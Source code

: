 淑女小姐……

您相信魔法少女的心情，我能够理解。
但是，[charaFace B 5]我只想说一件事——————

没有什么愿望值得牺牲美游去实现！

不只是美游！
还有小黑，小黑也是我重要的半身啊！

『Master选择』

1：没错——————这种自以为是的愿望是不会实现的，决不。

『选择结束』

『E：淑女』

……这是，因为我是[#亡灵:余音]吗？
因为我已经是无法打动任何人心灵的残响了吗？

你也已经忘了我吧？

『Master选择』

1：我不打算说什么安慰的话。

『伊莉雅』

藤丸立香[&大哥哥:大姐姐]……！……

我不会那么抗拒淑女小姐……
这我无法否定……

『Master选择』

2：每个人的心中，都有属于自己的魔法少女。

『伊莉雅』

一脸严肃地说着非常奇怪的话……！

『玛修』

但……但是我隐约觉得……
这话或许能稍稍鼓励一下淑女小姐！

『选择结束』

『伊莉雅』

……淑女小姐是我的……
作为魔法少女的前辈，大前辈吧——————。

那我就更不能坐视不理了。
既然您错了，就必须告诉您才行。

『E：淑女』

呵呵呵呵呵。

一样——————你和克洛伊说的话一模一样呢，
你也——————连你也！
○ ○ ○ ○ ○ ○ ○
Would you reproduce every record above exactly as it appears?

_SOLUTION TO THE PROBLEM_
Source code

: 淑女小姐……

您相信魔法少女的心情，我能够理解。
但是，[charaFace B 5]我只想说一件事——————

没有什么愿望值得牺牲美游去实现！

不只是美游！
还有小黑，小黑也是我重要的半身啊！

『Master选择』

1：没错——————这种自以为是的愿望是不会实现的，决不。

『选择结束』

『E：淑女』

……这是，因为我是[#亡灵:余音]吗？
因为我已经是无法打动任何人心灵的残响了吗？

你也已经忘了我吧？

『Master选择』

1：我不打算说什么安慰的话。

『伊莉雅』

藤丸立香[&大哥哥:大姐姐]……！……

我不会那么抗拒淑女小姐……
这我无法否定……

『Master选择』

2：每个人的心中，都有属于自己的魔法少女。

『伊莉雅』

一脸严肃地说着非常奇怪的话……！

『玛修』

但……但是我隐约觉得……
这话或许能稍稍鼓励一下淑女小姐！

『选择结束』

『伊莉雅』

……淑女小姐是我的……
作为魔法少女的前辈，大前辈吧——————。

那我就更不能坐视不理了。
既然您错了，就必须告诉您才行。

『E：淑女』

呵呵呵呵呵。

一样——————你和克洛伊说的话一模一样呢，
你也——————连你也！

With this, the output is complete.